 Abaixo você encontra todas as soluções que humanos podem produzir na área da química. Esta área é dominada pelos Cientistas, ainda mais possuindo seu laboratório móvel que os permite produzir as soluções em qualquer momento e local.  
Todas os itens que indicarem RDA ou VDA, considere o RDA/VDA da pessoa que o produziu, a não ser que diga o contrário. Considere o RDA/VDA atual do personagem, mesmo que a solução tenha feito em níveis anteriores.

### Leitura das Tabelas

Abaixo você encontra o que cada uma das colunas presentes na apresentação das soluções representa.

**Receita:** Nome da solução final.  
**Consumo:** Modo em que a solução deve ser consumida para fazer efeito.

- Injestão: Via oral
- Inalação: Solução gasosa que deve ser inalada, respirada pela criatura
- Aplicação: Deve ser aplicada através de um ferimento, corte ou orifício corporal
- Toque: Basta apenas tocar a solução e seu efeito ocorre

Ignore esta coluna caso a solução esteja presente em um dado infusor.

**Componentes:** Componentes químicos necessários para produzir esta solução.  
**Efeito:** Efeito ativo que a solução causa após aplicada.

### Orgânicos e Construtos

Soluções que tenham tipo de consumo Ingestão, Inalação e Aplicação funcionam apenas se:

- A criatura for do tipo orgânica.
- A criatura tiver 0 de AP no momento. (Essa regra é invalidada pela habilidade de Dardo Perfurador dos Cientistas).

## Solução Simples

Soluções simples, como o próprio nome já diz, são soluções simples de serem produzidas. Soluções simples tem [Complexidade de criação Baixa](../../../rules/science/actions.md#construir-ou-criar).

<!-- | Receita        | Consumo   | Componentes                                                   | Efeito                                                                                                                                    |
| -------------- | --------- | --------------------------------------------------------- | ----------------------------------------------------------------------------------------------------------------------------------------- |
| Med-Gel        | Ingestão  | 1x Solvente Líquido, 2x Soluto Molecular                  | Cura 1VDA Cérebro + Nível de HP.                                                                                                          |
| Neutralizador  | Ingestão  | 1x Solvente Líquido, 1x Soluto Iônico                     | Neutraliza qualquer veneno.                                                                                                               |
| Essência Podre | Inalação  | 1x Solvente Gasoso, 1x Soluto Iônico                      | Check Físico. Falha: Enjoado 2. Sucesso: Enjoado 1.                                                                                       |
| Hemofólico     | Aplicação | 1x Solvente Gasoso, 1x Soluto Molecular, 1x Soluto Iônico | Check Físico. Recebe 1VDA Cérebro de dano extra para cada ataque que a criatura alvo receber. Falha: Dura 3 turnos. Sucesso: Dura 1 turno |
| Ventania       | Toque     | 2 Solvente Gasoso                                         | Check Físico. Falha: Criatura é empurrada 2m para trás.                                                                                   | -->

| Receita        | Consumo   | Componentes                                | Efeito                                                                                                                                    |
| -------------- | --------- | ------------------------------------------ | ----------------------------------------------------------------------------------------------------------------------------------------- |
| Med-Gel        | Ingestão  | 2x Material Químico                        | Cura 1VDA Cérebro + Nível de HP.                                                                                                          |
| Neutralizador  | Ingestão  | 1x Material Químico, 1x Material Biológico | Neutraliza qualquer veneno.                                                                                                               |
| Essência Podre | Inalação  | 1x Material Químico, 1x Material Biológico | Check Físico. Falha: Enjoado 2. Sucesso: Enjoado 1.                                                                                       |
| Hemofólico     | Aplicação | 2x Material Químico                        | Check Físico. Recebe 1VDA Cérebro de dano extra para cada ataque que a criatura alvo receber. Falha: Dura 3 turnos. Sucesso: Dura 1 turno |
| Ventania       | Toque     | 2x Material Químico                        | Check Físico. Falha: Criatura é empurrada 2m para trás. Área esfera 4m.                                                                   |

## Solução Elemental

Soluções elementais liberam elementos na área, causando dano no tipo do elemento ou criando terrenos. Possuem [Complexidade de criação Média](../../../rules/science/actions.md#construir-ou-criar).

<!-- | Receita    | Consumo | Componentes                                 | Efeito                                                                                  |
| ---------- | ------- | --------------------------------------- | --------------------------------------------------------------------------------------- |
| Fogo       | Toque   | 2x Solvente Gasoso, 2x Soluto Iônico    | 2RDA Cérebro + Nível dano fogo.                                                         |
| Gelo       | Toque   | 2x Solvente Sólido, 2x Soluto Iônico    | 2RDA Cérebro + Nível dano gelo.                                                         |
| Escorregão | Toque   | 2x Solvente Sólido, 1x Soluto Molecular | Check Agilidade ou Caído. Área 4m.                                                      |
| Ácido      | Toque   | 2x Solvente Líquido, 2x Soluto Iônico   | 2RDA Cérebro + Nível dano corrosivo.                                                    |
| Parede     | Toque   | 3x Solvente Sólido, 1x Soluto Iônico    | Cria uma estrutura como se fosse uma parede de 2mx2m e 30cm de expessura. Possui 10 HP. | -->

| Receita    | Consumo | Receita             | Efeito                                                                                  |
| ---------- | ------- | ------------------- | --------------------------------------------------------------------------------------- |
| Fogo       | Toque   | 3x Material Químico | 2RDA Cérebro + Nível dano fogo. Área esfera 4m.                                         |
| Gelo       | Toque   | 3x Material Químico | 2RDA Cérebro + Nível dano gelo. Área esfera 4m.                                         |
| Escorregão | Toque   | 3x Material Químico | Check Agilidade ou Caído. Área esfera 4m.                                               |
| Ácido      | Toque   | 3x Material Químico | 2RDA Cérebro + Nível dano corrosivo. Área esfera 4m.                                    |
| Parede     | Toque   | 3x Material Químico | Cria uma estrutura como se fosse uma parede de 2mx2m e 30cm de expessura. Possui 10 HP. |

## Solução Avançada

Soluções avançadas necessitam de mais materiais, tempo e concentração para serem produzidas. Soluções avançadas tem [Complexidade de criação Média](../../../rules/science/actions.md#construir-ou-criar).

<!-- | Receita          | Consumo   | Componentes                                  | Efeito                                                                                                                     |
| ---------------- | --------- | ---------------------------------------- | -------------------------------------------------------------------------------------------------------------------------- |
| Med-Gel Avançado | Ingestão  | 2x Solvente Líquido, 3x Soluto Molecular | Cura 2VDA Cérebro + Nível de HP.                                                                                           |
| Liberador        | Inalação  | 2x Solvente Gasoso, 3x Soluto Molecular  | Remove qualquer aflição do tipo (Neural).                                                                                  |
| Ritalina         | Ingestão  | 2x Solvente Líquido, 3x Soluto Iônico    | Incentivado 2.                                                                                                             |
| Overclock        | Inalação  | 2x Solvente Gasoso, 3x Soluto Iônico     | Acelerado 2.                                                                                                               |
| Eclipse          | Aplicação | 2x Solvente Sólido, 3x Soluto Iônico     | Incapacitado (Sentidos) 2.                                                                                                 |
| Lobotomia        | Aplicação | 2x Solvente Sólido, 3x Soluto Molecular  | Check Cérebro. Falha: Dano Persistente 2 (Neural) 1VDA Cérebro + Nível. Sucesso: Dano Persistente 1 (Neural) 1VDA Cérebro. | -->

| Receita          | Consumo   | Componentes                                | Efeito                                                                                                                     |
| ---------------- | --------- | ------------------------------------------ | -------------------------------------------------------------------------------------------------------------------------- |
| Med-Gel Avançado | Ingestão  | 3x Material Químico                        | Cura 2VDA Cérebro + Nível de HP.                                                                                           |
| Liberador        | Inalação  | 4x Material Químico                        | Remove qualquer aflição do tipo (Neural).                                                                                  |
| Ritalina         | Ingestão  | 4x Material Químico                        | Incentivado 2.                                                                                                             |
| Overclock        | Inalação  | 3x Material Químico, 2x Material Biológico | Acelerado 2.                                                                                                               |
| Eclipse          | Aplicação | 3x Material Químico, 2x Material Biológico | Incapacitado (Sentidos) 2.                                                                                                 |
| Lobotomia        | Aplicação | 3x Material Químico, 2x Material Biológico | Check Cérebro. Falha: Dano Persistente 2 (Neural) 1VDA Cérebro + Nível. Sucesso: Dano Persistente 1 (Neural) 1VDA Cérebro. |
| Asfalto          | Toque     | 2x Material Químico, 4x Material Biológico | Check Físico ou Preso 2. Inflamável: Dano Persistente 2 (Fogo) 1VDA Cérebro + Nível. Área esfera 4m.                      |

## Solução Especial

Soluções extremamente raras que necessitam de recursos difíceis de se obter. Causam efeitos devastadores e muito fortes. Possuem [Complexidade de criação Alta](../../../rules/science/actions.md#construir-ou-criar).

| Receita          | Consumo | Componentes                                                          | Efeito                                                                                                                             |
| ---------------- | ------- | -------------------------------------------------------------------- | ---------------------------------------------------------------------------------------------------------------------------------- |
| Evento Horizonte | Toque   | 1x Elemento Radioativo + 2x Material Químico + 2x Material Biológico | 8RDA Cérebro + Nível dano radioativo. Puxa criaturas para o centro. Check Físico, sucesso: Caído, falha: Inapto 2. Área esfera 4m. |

-------------------------

**Exercise goal**. Please transcribe only the lines in the records above running from the line that has "Molecular | Check" through the line that has "Possui 10 HP. | -->", both included, exactly as they appear.

**Problem solution**.
| Escorregão | Toque   | 2x Solvente Sólido, 1x Soluto Molecular | Check Agilidade ou Caído. Área 4m.                                                      |
| Ácido      | Toque   | 2x Solvente Líquido, 2x Soluto Iônico   | 2RDA Cérebro + Nível dano corrosivo.                                                    |
| Parede     | Toque   | 3x Solvente Sólido, 1x Soluto Iônico    | Cria uma estrutura como se fosse uma parede de 2mx2m e 30cm de expessura. Possui 10 HP. | -->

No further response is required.